Seasonal strength returns to chemicals demand

Chemical companies, Consumer demand, Economic growth, Futures trading, Oil markets

Inventory Mar10.pngIn December, the blog suggested that “2010 might see the industry return to its normal seasonal pattern, with a strong H1, followed by a slow Q3 holiday season, and then a final burst of activity in October/November before the Xmas break“.

The chart above, from the excellent American Chemistry Council’s weekly report, provides welcome evidence that this may indeed be happening. The red columns show destocking/restocking down the main polymer value chains. Clearly Q4 saw destocking for year-end reporting reasons, with consumers drawing down inventories by 110kt (250m lbs) a month.

But January and February saw this trend reversed, as customers restocked in advance of expected better demand from key industries such as auto and construction. The ACC estimate this led to inventory builds of 75kt (165m lbs) in January, and 25kt (55m lbs) in February.
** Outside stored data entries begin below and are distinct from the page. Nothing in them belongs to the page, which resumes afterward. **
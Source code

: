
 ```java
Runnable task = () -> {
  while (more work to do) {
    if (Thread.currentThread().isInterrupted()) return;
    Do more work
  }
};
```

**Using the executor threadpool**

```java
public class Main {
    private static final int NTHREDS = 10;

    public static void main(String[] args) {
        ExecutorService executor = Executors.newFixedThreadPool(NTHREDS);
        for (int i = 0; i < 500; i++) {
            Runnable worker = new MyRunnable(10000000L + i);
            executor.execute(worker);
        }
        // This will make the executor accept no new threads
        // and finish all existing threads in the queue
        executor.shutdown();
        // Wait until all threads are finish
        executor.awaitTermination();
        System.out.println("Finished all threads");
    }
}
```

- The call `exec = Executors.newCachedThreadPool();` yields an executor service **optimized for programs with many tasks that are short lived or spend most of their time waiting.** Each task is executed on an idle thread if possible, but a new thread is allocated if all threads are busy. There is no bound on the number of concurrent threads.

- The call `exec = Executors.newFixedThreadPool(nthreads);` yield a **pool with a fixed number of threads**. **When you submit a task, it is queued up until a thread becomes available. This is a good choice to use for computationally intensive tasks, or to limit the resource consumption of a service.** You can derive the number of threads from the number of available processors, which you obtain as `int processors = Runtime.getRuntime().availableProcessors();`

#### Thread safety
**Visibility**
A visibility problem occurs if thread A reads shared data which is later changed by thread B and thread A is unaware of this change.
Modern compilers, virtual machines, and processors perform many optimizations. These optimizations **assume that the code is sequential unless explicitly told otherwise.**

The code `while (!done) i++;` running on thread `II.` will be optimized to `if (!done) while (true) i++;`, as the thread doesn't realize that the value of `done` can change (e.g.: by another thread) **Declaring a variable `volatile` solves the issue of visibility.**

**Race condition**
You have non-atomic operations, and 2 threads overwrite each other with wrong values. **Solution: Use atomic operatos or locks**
As a result the trend line (black) has become positive for the first time since 2006.

Much is now riding on Q2 demand. We cannot expect a V-shaped recovery of demand back to levels seen in the 2003-7 Boom. But we should hopefully see an improvement versus Q2 last year, even though today’s high levels of crude prices will act as a “tax” on discretionary expenditure by causing consumers to focus on higher transport/heating costs.